The National Association of Realtors (NAR) reported a 36 percent year-over-year drop in U.S. real estate sales by foreign buyers. In New York City, the decline is even more pronounced, though it reflects a different reporting period. A recent PropertyShark report reveals that international buyers represented just 2.25 percent of NYC home sales in the first half of 2024—a significant decrease from ten years ago when they accounted for 10 percent.
Adding to the shift is the rise in out-of-state buyers from across the country. In the first half of 2024, only 77 percent of NYC home sales were by New York residents, down four points from a decade ago. This means 23 percent of home sales were by out-of-state buyers, primarily from New Jersey, California, and Florida. Connecticut and Texas residents round out the top five states for out-of-state buyers.
Interestingly, while New Jersey still leads in the number of buyers, their share has dropped from 28 percent in 2014 to 19 percent today. In contrast, the number of buyers from California, Florida, and Texas has grown over the same period.

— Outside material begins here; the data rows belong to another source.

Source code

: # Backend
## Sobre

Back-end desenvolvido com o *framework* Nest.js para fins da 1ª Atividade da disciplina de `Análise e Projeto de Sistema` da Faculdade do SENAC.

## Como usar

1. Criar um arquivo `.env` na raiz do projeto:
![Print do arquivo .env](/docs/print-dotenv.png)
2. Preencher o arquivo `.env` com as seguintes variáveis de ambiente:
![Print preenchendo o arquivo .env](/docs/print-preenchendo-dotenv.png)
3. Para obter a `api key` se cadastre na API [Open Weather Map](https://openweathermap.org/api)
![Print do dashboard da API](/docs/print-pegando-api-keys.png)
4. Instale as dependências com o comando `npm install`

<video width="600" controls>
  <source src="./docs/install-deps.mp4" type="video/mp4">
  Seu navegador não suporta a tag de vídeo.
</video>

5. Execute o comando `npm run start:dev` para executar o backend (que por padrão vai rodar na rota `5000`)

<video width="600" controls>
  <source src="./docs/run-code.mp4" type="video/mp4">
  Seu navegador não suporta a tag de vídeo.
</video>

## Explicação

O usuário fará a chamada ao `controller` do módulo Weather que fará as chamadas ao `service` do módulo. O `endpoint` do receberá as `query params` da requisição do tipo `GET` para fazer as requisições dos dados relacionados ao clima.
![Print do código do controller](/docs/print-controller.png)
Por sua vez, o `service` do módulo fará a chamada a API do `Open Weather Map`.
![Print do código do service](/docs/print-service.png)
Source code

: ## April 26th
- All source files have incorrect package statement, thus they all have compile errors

In the luxury market, sales volume for the first half of 2024 was highest among three states. New Jersey residents led with $149 million in sales, followed by Florida at $141 million, and California at $139 million. Florida, California, New Jersey and Massachusetts were the only states whose residents spent more than $100 million.
This growing presence of out-of-state buyers, coupled with high interest rates, is making it increasingly difficult for local New Yorkers to compete in the current market. This may partly explain the decline in home purchases by local residents.